[Document images with source code]

◇ ◇ ◇ ◇ ◇

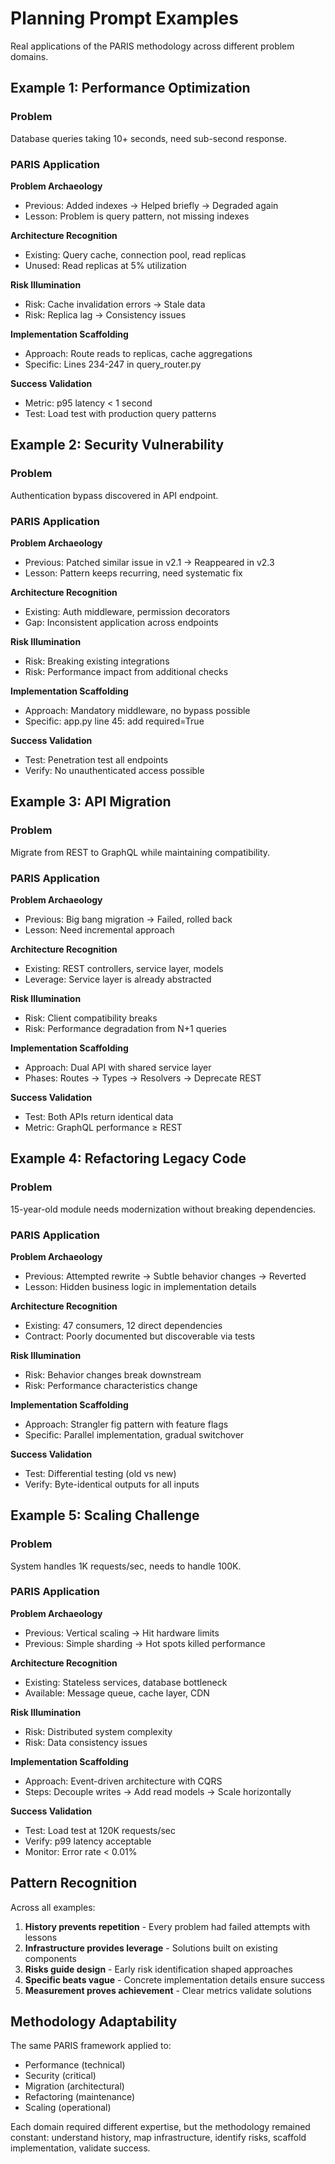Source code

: # Planning Prompt Examples

Real applications of the PARIS methodology across different problem domains.

## Example 1: Performance Optimization

### Problem
Database queries taking 10+ seconds, need sub-second response.

### PARIS Application

**Problem Archaeology**
- Previous: Added indexes → Helped briefly → Degraded again
- Lesson: Problem is query pattern, not missing indexes

**Architecture Recognition**  
- Existing: Query cache, connection pool, read replicas
- Unused: Read replicas at 5% utilization

**Risk Illumination**
- Risk: Cache invalidation errors → Stale data
- Risk: Replica lag → Consistency issues

**Implementation Scaffolding**
- Approach: Route reads to replicas, cache aggregations
- Specific: Lines 234-247 in query_router.py

**Success Validation**
- Metric: p95 latency < 1 second
- Test: Load test with production query patterns

## Example 2: Security Vulnerability

### Problem
Authentication bypass discovered in API endpoint.

### PARIS Application

**Problem Archaeology**
- Previous: Patched similar issue in v2.1 → Reappeared in v2.3
- Lesson: Pattern keeps recurring, need systematic fix

**Architecture Recognition**
- Existing: Auth middleware, permission decorators
- Gap: Inconsistent application across endpoints

**Risk Illumination**
- Risk: Breaking existing integrations
- Risk: Performance impact from additional checks

**Implementation Scaffolding**
- Approach: Mandatory middleware, no bypass possible
- Specific: app.py line 45: add required=True

**Success Validation**
- Test: Penetration test all endpoints
- Verify: No unauthenticated access possible

## Example 3: API Migration

### Problem
Migrate from REST to GraphQL while maintaining compatibility.

### PARIS Application

**Problem Archaeology**
- Previous: Big bang migration → Failed, rolled back
- Lesson: Need incremental approach

**Architecture Recognition**
- Existing: REST controllers, service layer, models
- Leverage: Service layer is already abstracted

**Risk Illumination**
- Risk: Client compatibility breaks
- Risk: Performance degradation from N+1 queries

**Implementation Scaffolding**
- Approach: Dual API with shared service layer
- Phases: Routes → Types → Resolvers → Deprecate REST

**Success Validation**
- Test: Both APIs return identical data
- Metric: GraphQL performance ≥ REST

## Example 4: Refactoring Legacy Code

### Problem
15-year-old module needs modernization without breaking dependencies.

### PARIS Application

**Problem Archaeology**
- Previous: Attempted rewrite → Subtle behavior changes → Reverted
- Lesson: Hidden business logic in implementation details

**Architecture Recognition**
- Existing: 47 consumers, 12 direct dependencies
- Contract: Poorly documented but discoverable via tests

**Risk Illumination**
- Risk: Behavior changes break downstream
- Risk: Performance characteristics change

**Implementation Scaffolding**
- Approach: Strangler fig pattern with feature flags
- Specific: Parallel implementation, gradual switchover

**Success Validation**
- Test: Differential testing (old vs new)
- Verify: Byte-identical outputs for all inputs

## Example 5: Scaling Challenge

### Problem
System handles 1K requests/sec, needs to handle 100K.

### PARIS Application

**Problem Archaeology**
- Previous: Vertical scaling → Hit hardware limits
- Previous: Simple sharding → Hot spots killed performance

**Architecture Recognition**
- Existing: Stateless services, database bottleneck
- Available: Message queue, cache layer, CDN

**Risk Illumination**
- Risk: Distributed system complexity
- Risk: Data consistency issues

**Implementation Scaffolding**
- Approach: Event-driven architecture with CQRS
- Steps: Decouple writes → Add read models → Scale horizontally

**Success Validation**
- Test: Load test at 120K requests/sec
- Verify: p99 latency acceptable
- Monitor: Error rate < 0.01%

## Pattern Recognition

Across all examples:
1. **History prevents repetition** - Every problem had failed attempts with lessons
2. **Infrastructure provides leverage** - Solutions built on existing components
3. **Risks guide design** - Early risk identification shaped approaches
4. **Specific beats vague** - Concrete implementation details ensure success
5. **Measurement proves achievement** - Clear metrics validate solutions

## Methodology Adaptability

The same PARIS framework applied to:
- Performance (technical)
- Security (critical)
- Migration (architectural)
- Refactoring (maintenance)
- Scaling (operational)

Each domain required different expertise, but the methodology remained constant: understand history, map infrastructure, identify risks, scaffold implementation, validate success.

◇ ◇ ◇ ◇ ◇

## Aim of the exercise
Filter the data, keeping only the lines that contain "queries".

## Response area
Database queries taking 10+ seconds, need sub-second response.
- Risk: Performance degradation from N+1 queries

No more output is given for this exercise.